● What the task asks
Show every line of the data below that includes the word "when".

** Opening Provided data block **

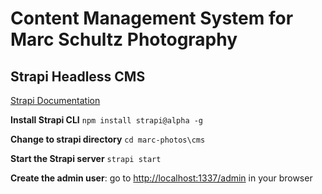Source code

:# Content Management System for Marc Schultz Photography

## Strapi Headless CMS

[Strapi Documentation](https://strapi.io/documentation/3.x.x/)

**Install Strapi CLI**
`npm install strapi@alpha -g`

**Change to strapi directory**
`cd marc-photos\cms`

**Start the Strapi server**
`strapi start`

**Create the admin user**: go to [http://localhost:1337/admin](http://localhost:1337/admin) in your browser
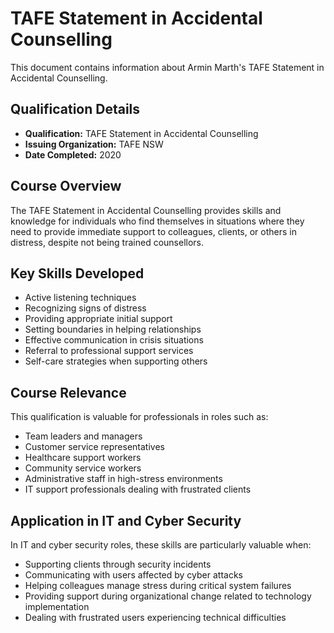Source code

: # TAFE Statement in Accidental Counselling

This document contains information about Armin Marth's TAFE Statement in Accidental Counselling.

## Qualification Details
- **Qualification:** TAFE Statement in Accidental Counselling
- **Issuing Organization:** TAFE NSW
- **Date Completed:** 2020

## Course Overview
The TAFE Statement in Accidental Counselling provides skills and knowledge for individuals who find themselves in situations where they need to provide immediate support to colleagues, clients, or others in distress, despite not being trained counsellors.

## Key Skills Developed
- Active listening techniques
- Recognizing signs of distress
- Providing appropriate initial support
- Setting boundaries in helping relationships
- Effective communication in crisis situations
- Referral to professional support services
- Self-care strategies when supporting others

## Course Relevance
This qualification is valuable for professionals in roles such as:
- Team leaders and managers
- Customer service representatives
- Healthcare support workers
- Community service workers
- Administrative staff in high-stress environments
- IT support professionals dealing with frustrated clients

## Application in IT and Cyber Security
In IT and cyber security roles, these skills are particularly valuable when:
- Supporting clients through security incidents
- Communicating with users affected by cyber attacks
- Helping colleagues manage stress during critical system failures
- Providing support during organizational change related to technology implementation
- Dealing with frustrated users experiencing technical difficulties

** Closing Provided data block **

● Solution for this exercise
- Self-care strategies when supporting others
In IT and cyber security roles, these skills are particularly valuable when:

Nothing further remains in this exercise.